Regulators Are Watching

The regulatory environment is evolving rapidly to address AI risks. The EU AI Act, upcoming guidance from financial regulators, and increasing scrutiny around algorithmic bias all point toward a future where AI deployment without proper governance carries substantial penalties. Beyond fines, reputational damage from AI-driven failures could be existential for financial institutions built on customer trust.

What Successful Institutions Are Doing Differently

Based on our work with financial institutions globally, the organisations getting AI right start with a fundamental recognition: AI is already being used across their organisation, whether they know it or not. Employees are experimenting with ChatGPT, using LLMs to generate code, and making AI-assisted decisions—often without formal approval or oversight. The successful institutions don’t pretend this isn’t happening. Instead, they establish clear AI governance frameworks, roll out comprehensive training programs, and implement mechanisms to monitor adherence. Without this governance layer, you’re operating blind to the AI risks already present in your organisation.

With governance established, these organisations focus on maintaining human oversight at critical decision points. AI augments rather than replaces human expertise. Business users configure decision strategies with intuitive tools, but data scientists maintain oversight of model development and deployment. This isn’t about slowing down innovation—it’s about ensuring AI recommendations get validated by people who understand the broader context.

Equally important, they refuse to accept black boxes. In regulated industries, explainability isn’t negotiable. Every decision needs to be traceable and understandable. This isn’t just about compliance—it’s about maintaining the ability to debug, optimize, and continuously improve decision strategies. When something goes wrong (and it will), you need to understand why.

Rather than accumulating point solutions, successful institutions build on unified architecture. They recognize that allowing fragmented, AI-generated code to proliferate creates more problems than it solves. Instead, they use platforms that provide consistent decision orchestration across the customer lifecycle. Whether handling onboarding, fraud detection, customer management, or collections, the architecture ensures that AI enhancements strengthen rather than undermine overall decision coherence.

These organisations also treat AI as a living system requiring continuous attention. AI models need ongoing observability and retraining. Continuous performance monitoring helps identify when models need refinement and surfaces optimisation opportunities before they impact business outcomes. The institutions that treat AI deployment as “set it and forget it” are the ones that end up with the costliest surprises.

Finally, they maintain control of their data. Rather than sending sensitive data to third-party LLMs, forward-thinking organisations deploy AI solutions within secure environments. This reduces both security risks and regulatory exposure while maintaining full control over proprietary information.

Why Inaction Isn’t an Option

The irony is that many leaders debating whether to “adopt AI” have already lost control of that decision. AI is already being used in their organisations—the only question is whether it’s governed or ungoverned, sanctioned or shadow IT.

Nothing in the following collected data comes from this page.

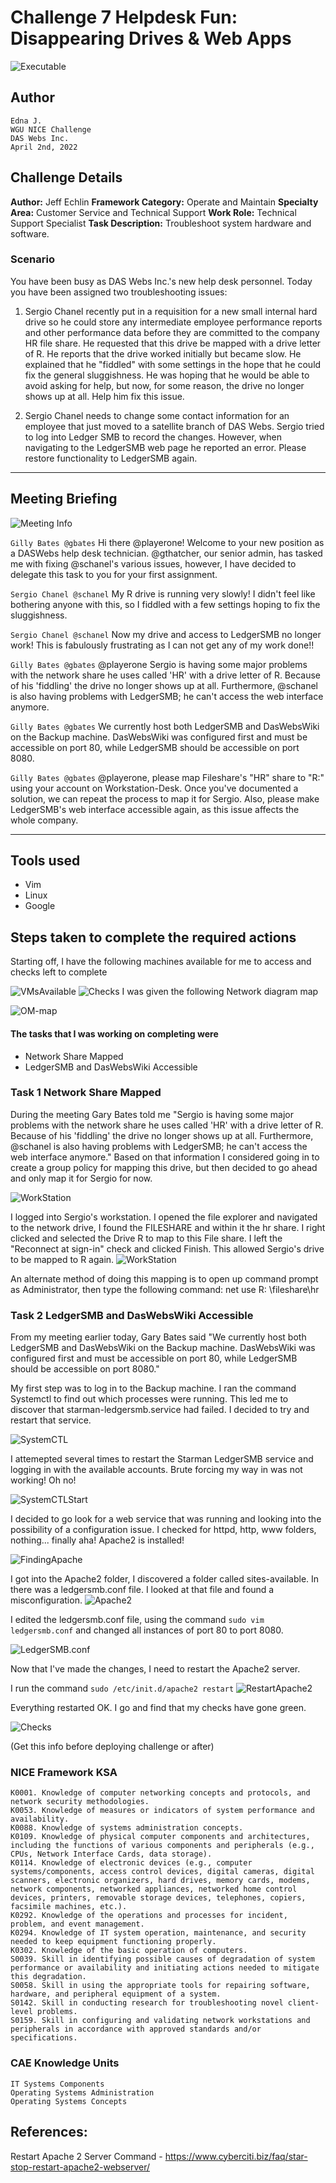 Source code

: # Challenge 7  Helpdesk Fun: Disappearing Drives & Web Apps

![Executable](../Event/NICE7.png)

## Author
    Edna J.
    WGU NICE Challenge
    DAS Webs Inc.
    April 2nd, 2022

## Challenge Details
**Author:** Jeff Echlin
**Framework Category:** Operate and Maintain
**Specialty Area:** Customer Service and Technical Support
**Work Role:** Technical Support Specialist
**Task Description:** Troubleshoot system hardware and software.


### Scenario
You have been busy as DAS Webs Inc.'s new help desk personnel. Today you have been assigned two troubleshooting issues:

1. Sergio Chanel recently put in a requisition for a new small internal hard drive so he could store any intermediate employee performance reports and other performance data before they are committed to the company HR file share. He requested that this drive be mapped with a drive letter of R. He reports that the drive worked initially but became slow. He explained that he "fiddled" with some settings in the hope that he could fix the general sluggishness. He was hoping that he would be able to avoid asking for help, but now, for some reason, the drive no longer shows up at all. Help him fix this issue.

2. Sergio Chanel needs to change some contact information for an employee that just moved to a satellite branch of DAS Webs. Sergio tried to log into Ledger SMB to record the changes. However, when navigating to the LedgerSMB web page he reported an error. Please restore functionality to LedgerSMB again.


-----
## Meeting Briefing

![Meeting Info](./images/Meeting.PNG)


`Gilly Bates @gbates`
Hi there @playerone! Welcome to your new position as a DASWebs help desk technician. @gthatcher, our senior admin, has tasked me with fixing @schanel's various issues, however, I have decided to delegate this task to you for your first assignment.

`Sergio Chanel @schanel`
My R drive is running very slowly! I didn't feel like bothering anyone with this, so I fiddled with a few settings hoping to fix the sluggishness.

`Sergio Chanel @schanel`
Now my drive and access to LedgerSMB no longer work! This is fabulously frustrating as I can not get any of my work done!!

`Gilly Bates @gbates`
@playerone Sergio is having some major problems with the network share he uses called 'HR' with a drive letter of R. Because of his 'fiddling' the drive no longer shows up at all. Furthermore, @schanel is also having problems with LedgerSMB; he can't access the web interface anymore.

`Gilly Bates @gbates`
We currently host both LedgerSMB and DasWebsWiki on the Backup machine. DasWebsWiki was configured first and must be accessible on port 80, while LedgerSMB should be accessible on port 8080.

`Gilly Bates @gbates`
@playerone, please map Fileshare's "HR" share to "R:" using your account on Workstation-Desk. Once you've documented a solution, we can repeat the process to map it for Sergio. Also, please make LedgerSMB's web interface accessible again, as this issue affects the whole company.


---
## Tools used

 - Vim
 - Linux
 - Google


## Steps taken to complete the required actions

Starting off, I have the following machines available for me to access and checks left to complete

![VMsAvailable](./images/VMs-available.PNG)
![Checks](./images/Checks.PNG)
I was given the following Network diagram map

![OM-map](./images/OM2-map.jpg)

#### The tasks that I was working on completing were
 - Network Share Mapped
 - LedgerSMB and DasWebsWiki Accessible



### Task 1 Network Share Mapped

During the meeting Gary Bates told me "Sergio is having some major problems with the network share he uses called 'HR' with a drive letter of R. Because of his 'fiddling' the drive no longer shows up at all. Furthermore, @schanel is also having problems with LedgerSMB; he can't access the web interface anymore." Based on that information I considered going in to create a group policy for mapping this drive, but then decided to go ahead and only map it for Sergio for now.

![WorkStation](./images/Workstation.PNG)

I logged into Sergio's workstation. I opened the file explorer and navigated to the network drive, I found the FILESHARE and within it the hr share. 
I right clicked and selected the Drive R to map to this File share. I left the "Reconnect at sign-in" check and clicked Finish. This allowed Sergio's drive to be mapped to R again.
![WorkStation](./images/WorkstationMaptoR.PNG)

An alternate method of doing this mapping is to open up command prompt as Administrator, then type the following command:
net use R: \\fileshare\hr

### Task 2 	LedgerSMB and DasWebsWiki Accessible

From my meeting earlier today, Gary Bates said "We currently host both LedgerSMB and DasWebsWiki on the Backup machine. DasWebsWiki was configured first and must be accessible on port 80, while LedgerSMB should be accessible on port 8080." 

My first step was to log in to the Backup machine. I ran the command Systemctl to find out which processes were running. This led me to discover that starman-ledgersmb.service had failed. I decided to try and restart that service.

![SystemCTL](./images/SystemCTLBackUp.PNG)

I attemepted several times to restart the Starman LedgerSMB service and logging in with the available accounts. Brute forcing my way in was not working! Oh no!

![SystemCTLStart](./images/SystemCTLStartAttempt.PNG)

I decided to go look for a web service that was running and looking into the possibility of a configuration issue. I checked for httpd, http, www folders, nothing... finally aha! Apache2 is installed!

![FindingApache](./images/BackupFindApache.PNG)

I got into the Apache2 folder, I discovered a folder called sites-available. In there was a ledgersmb.conf file. I looked at that file and found a misconfiguration.
![Apache2](./images/InsideApache2.PNG)

I edited the ledgersmb.conf file, using the command `sudo vim ledgersmb.conf` and changed all instances of port 80 to port 8080.

![LedgerSMB.conf](./images/ledgersmbDotConFile.PNG)

Now that I've made the changes, I need to restart the Apache2 server.

I run the command `sudo /etc/init.d/apache2 restart`
![RestartApache2](./images/RestartApache2Server.PNG)

Everything restarted OK. I go and find that my checks have gone green.

![Checks](./images/CheckMarks.PNG)

(Get this info before deploying challenge or after)
### NICE Framework KSA
    K0001. Knowledge of computer networking concepts and protocols, and network security methodologies.
    K0053. Knowledge of measures or indicators of system performance and availability.
    K0088. Knowledge of systems administration concepts.
    K0109. Knowledge of physical computer components and architectures, including the functions of various components and peripherals (e.g., CPUs, Network Interface Cards, data storage).
    K0114. Knowledge of electronic devices (e.g., computer systems/components, access control devices, digital cameras, digital scanners, electronic organizers, hard drives, memory cards, modems, network components, networked appliances, networked home control devices, printers, removable storage devices, telephones, copiers, facsimile machines, etc.).
    K0292. Knowledge of the operations and processes for incident, problem, and event management.
    K0294. Knowledge of IT system operation, maintenance, and security needed to keep equipment functioning properly.
    K0302. Knowledge of the basic operation of computers.
    S0039. Skill in identifying possible causes of degradation of system performance or availability and initiating actions needed to mitigate this degradation.
    S0058. Skill in using the appropriate tools for repairing software, hardware, and peripheral equipment of a system.
    S0142. Skill in conducting research for troubleshooting novel client-level problems.
    S0159. Skill in configuring and validating network workstations and peripherals in accordance with approved standards and/or specifications.


### CAE Knowledge Units
    IT Systems Components
    Operating Systems Administration
    Operating Systems Concepts

## References:

Restart Apache 2 Server Command - https://www.cyberciti.biz/faq/star-stop-restart-apache2-webserver/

Meanwhile, fintech disruptors are leveraging AI to deliver frictionless, personalised experiences that traditional institutions must match. The competitive gap isn’t just about technology—it’s about the ability to move quickly while maintaining control and compliance.

Organisations that succeed will be those that combine AI capabilities with strong governance frameworks, architectural discipline, and deep domain expertise. They’ll move beyond isolated experiments to implement AI in ways that deliver real business value while maintaining the trust and regulatory compliance that financial services demand.

The institutions making smart bets on AI aren’t the ones moving fastest—they’re the ones moving most thoughtfully, with equal attention to capability, transparency and governance.